Assignment: Go through the lines below. Copy those with "same".

Provided information:

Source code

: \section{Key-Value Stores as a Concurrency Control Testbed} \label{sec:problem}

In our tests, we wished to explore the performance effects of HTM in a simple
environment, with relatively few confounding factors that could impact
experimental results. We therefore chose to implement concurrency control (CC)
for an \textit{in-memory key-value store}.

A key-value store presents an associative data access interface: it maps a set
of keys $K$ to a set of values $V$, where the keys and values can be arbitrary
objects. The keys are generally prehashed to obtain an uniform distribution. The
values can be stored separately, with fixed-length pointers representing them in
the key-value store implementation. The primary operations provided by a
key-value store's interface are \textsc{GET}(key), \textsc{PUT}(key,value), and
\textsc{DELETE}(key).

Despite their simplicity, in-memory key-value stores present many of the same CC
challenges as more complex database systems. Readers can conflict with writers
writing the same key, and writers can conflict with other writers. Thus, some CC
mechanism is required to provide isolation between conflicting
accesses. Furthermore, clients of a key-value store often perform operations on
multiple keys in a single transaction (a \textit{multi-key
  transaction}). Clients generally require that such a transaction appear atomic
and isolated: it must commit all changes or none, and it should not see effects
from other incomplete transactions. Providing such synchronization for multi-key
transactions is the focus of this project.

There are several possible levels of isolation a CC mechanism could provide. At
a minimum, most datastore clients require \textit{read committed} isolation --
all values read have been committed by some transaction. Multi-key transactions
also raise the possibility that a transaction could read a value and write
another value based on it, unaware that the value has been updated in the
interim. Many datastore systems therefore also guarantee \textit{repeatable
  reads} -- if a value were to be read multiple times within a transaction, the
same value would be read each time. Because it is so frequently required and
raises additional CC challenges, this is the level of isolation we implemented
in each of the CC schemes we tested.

Output of the exercise:
Despite their simplicity, in-memory key-value stores present many of the same CC
writing the same key, and writers can conflict with other writers. Thus, some CC
same value would be read each time. Because it is so frequently required and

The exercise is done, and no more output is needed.